2) The permission checks could possibly be fused, too. However, as in 
  general permissions are handled outside SQL, this is much harder.

Therefor, I'd suggest to enhance filter() so instead of simply returning
matching node ids it returns node ids in addition to requested properties:

filter(search_matches, filterspec, sort=[], group=[], properties=[])

would return a list of items, where an item is either a nodeid, if
'properties' is empty, or a tuple containing nodeid, as well as all
requested properties of that node, otherwise.

Comments ?
msg3566 Author: [hidden] (richard) Date: 2009-02-21 02:12
Sounds good to me. Was something I mulled over ages ago.
msg3567 Author: [hidden] (rawler) Date: 2009-02-21 15:06
I had some slightly different solutions. Although "getnodes" I've called
"fetch()". It fetches nodes based on a collection of ids and using the
'using' SQL-keyword. It also features defaults for other backends.
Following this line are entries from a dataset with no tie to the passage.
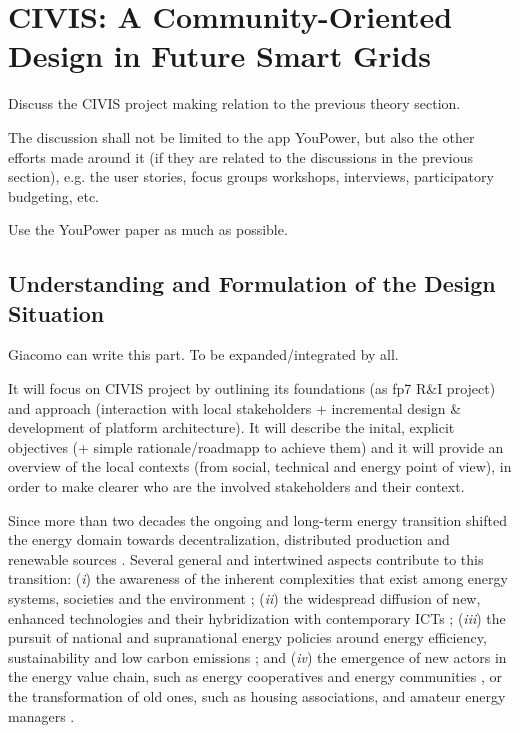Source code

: \section{CIVIS: A Community-Oriented Design in Future Smart Grids}

\begin{svgraybox}
Discuss the CIVIS project making relation to the previous theory section. 

The discussion shall not be limited to the app YouPower, but also the other efforts made around it 
(if they are related to the discussions in the previous section), e.g. the user stories, focus 
groups workshops, interviews, participatory budgeting, etc. 

Use the YouPower paper as much as possible. 
\end{svgraybox}


\subsection{Understanding and Formulation of the Design Situation}
\begin{svgraybox}
[note by GP] Giacomo can write this part. To be expanded/integrated by all.

It will focus on CIVIS project by outlining its foundations (as fp7 R\&I project) and approach 
(interaction with local stakeholders + incremental design \& development of platform architecture). 
It will describe the inital, explicit objectives (+ simple rationale/roadmapp to achieve them) and 
it will provide an overview of the local contexts (from social, technical and energy point of view), 
in order to make clearer who are the involved stakeholders and their context.
\end{svgraybox}

Since more than two decades the ongoing and long-term energy transition shifted the energy domain
towards decentralization, distributed production and renewable sources \cite{rifkin_third_2011,sovacool_how_2016}. Several general and intertwined aspects contribute to this transition: 
(\textit{i}) the awareness of the inherent complexities that exist among energy systems, societies 
and the environment \cite{bulkeley_bringing_2012,umbach_global_2010}; (\textit{ii}) the
widespread diffusion of new, enhanced technologies and their hybridization with contemporary ICTs 
\cite{putrus_smart_2013,schick_innovating_2013}; (\textit{iii}) the pursuit of national and 
supranational energy policies around energy efficiency, sustainability and low carbon emissions 
\cite{da_graca_carvalho_eu_2012}; and (\textit{iv}) the emergence of new actors in the energy value 
chain, such as energy cooperatives and energy communities \cite{viardot_role_2013}, or the 
transformation of old ones, such as housing associations, and amateur energy managers 
\cite{hasselqvist_linking_2016}.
There are also a few smaller optimisations, including caching
pre:fetch() for batch()es. Also, in a few places identified by
profiling, I've replaced multiple self.db-calls, with a local
db-variable. (Tip from
http://wiki.python.org/moin/PythonSpeed/PerformanceTips#Avoidingdots...)
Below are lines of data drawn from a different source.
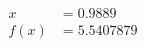 \documentclass[preview]{standalone}
\begin{document}
\begin{align*}
x &= 0.9889\\f(x) &= 5.5407879
\end{align*}
\end{document}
In general, though, I think that filter() returning complete nodes is
the way to go. The get()-API will probably only ever perform well on
DBM-style direct-file databases. Other databases, in particular *SQL,
should attempt to fetch as many rows in one go as possible, and the API
should encourage that.
msg3664 Author: [hidden] (stefan) Date: 2009-03-20 15:40
Here is a patch that does two things (beside some cleanup):

* it adds 'getnodes()' methods that allow for more compact SQL queries.
* it adds a 'properties' argument to the 'filter()' methods, to allow to
fuse the query of properties with the original filter (again to reduce
the number of required SQL queries).

My plan is to adjust various functions (notably in cgi.templating) to
use these enhancements to reduce the number of queries made on the
database, and thus to speed up page rendering.

How does this look ?
msg3665 Author: [hidden] (stefan) Date: 2009-03-20 16:10
I just realize the patch contains some experimental bits not meant to be
included here. Sorry for the noise.
msg3816 Author: [hidden] (stefan) Date: 2009-07-19 23:12
Richard, any opinion on this ?
msg3818 Author: [hidden] (richard) Date: 2009-07-20 06:14
Stefan, your plan seems sound, go for it.
msg3947 Author: [hidden] (schlatterbeck) Date: 2010-01-03 12:07
When iterating over *many* results from a database query, we should have
an iterator interface instead of fetching (possibly thousands of) all
whole nodes at once. I've experimented with queries that return
thousands of nodes and simply enlarged roundups node cache. The result
is only marginally faster due to two things
- lots of sql queries
- memory allocation for the cache

only the first will be addressed by the proposed patch...
Maybe we return an iterator from getnodes?
msg3948 Author: [hidden] (stefan) Date: 2010-01-03 14:25
On 01/03/2010 07:07 AM, Ralf Schlatterbeck wrote:
>
> Ralf Schlatterbeck<rsc@runtux.com>  added the comment:
>
> When iterating over *many* results from a database query, we should have
> an iterator interface instead of fetching (possibly thousands of) all
> whole nodes at once. I've experimented with queries that return
> thousands of nodes and simply enlarged roundups node cache. The result
> is only marginally faster due to two things
> - lots of sql queries
> - memory allocation for the cache
>
> only the first will be addressed by the proposed patch...
> Maybe we return an iterator from getnodes?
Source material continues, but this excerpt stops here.